Short-Time Fourier Transform (STFT) - Algorithm Implementation and Applications

Resource Overview

Short-Time Fourier Transform (STFT): Signal Processing Technique with Python/MATLAB Code Examples

Detailed Documentation

The Short-Time Fourier Transform (STFT) is a fundamental signal processing technique used for analyzing the time-frequency characteristics of non-stationary signals. Unlike traditional Fourier Transform, STFT divides the signal into short, overlapping window segments and applies Fourier Transform to each segment, thereby obtaining a joint time-frequency distribution of the signal. The key advantage of this method lies in its ability to clearly visualize how frequency components evolve over time.

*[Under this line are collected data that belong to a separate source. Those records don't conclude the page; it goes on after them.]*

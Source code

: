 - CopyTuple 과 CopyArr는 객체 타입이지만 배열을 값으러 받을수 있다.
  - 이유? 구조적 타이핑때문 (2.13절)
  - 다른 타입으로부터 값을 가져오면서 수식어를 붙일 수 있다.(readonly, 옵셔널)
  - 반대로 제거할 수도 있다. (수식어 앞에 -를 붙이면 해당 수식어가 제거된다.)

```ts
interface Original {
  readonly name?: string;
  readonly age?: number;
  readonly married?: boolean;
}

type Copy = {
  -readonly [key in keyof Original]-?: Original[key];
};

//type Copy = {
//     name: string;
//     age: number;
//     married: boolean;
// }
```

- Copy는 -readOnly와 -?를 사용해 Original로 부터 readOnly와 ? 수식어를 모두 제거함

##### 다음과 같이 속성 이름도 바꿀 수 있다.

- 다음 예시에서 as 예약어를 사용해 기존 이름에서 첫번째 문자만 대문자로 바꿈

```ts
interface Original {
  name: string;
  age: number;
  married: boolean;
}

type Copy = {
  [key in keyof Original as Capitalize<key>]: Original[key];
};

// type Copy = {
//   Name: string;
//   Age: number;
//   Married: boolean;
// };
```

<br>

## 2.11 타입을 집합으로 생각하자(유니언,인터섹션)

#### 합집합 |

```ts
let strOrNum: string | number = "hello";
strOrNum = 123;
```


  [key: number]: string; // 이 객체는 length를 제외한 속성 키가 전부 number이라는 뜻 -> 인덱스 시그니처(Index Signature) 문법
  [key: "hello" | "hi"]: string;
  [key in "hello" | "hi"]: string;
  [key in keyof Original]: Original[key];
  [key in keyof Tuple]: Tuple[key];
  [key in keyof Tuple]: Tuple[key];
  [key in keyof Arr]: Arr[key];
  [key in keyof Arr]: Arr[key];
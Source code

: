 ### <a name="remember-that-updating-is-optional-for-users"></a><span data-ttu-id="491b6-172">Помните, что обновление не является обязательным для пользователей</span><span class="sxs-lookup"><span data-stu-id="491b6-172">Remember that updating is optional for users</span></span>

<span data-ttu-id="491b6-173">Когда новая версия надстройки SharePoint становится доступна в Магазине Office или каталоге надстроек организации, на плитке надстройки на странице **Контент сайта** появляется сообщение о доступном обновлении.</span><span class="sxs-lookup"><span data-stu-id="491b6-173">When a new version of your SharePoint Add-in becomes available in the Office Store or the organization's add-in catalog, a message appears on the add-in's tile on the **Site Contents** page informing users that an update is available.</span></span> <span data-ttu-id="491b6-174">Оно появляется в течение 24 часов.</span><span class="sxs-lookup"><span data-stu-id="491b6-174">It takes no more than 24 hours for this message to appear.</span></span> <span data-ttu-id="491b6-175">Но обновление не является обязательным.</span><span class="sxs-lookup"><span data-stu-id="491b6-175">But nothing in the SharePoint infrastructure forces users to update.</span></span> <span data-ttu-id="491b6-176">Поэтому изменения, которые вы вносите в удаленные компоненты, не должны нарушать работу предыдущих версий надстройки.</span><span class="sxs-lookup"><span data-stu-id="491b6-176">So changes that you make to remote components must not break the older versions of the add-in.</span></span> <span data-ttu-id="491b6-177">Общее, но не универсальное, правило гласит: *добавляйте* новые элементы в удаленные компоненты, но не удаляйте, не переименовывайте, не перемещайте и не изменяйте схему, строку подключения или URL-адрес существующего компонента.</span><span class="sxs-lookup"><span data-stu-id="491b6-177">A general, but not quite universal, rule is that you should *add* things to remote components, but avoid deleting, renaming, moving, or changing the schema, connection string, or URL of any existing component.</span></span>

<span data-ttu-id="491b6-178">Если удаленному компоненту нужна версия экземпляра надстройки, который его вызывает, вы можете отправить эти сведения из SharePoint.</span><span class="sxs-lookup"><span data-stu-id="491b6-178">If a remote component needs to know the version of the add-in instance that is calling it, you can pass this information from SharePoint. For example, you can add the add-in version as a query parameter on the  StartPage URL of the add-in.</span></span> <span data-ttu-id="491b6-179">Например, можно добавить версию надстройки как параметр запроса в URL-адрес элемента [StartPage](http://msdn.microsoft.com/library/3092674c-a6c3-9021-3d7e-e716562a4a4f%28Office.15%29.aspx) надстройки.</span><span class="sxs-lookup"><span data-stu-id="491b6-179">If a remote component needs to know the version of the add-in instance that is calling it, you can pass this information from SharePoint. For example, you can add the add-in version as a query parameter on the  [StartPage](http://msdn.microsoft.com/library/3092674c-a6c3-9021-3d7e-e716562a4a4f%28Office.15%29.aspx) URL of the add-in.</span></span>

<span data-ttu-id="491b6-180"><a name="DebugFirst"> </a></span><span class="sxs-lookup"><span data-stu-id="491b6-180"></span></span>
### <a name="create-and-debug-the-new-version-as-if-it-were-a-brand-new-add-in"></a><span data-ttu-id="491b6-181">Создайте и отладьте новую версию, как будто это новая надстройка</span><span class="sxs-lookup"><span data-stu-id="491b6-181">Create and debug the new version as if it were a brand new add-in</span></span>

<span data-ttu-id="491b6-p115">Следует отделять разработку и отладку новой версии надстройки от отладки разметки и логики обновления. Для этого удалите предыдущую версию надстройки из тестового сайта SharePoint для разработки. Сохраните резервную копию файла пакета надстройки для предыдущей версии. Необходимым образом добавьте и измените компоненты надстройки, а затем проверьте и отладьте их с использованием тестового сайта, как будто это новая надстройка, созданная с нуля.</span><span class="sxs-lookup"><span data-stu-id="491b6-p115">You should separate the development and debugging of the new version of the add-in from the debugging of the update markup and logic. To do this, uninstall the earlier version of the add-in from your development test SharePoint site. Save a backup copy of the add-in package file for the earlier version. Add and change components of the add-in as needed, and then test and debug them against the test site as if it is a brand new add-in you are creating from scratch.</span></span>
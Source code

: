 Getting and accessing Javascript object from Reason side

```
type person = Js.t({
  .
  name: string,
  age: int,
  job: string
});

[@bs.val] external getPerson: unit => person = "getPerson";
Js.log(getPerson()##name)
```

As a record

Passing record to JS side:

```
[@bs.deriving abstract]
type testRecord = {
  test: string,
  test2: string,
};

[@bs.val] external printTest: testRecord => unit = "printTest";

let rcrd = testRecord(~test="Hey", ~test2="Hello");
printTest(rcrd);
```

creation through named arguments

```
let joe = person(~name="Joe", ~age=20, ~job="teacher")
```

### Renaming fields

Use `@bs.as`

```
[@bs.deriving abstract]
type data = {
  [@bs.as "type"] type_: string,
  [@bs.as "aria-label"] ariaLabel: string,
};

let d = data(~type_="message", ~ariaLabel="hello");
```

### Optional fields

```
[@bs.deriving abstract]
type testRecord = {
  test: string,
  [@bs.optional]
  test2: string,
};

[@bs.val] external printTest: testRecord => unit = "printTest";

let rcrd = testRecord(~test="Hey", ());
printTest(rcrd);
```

STFT implementation typically involves these critical steps: First, selecting an appropriate window function (such as Hanning window or rectangular window) to segment the signal; second, applying Fast Fourier Transform (FFT) to each signal segment; finally, arranging the results chronologically to form a spectrogram. The window length and overlap ratio are crucial parameters affecting STFT resolution, requiring a trade-off between temporal and frequency resolution. In code implementation, this can be achieved using functions like scipy.signal.stft in Python or spectrogram in MATLAB, where window size and overlap parameters directly control the resolution characteristics.

The Short-Time Fourier Transform finds extensive applications in speech recognition, music analysis, vibration signal processing, and other domains. The spectrogram obtained through STFT provides intuitive visualization of transient signal characteristics, serving as a vital foundation for subsequent feature extraction or pattern recognition tasks. Common implementation approaches include using overlapping window techniques with optimized FFT computations to balance computational efficiency and analytical precision.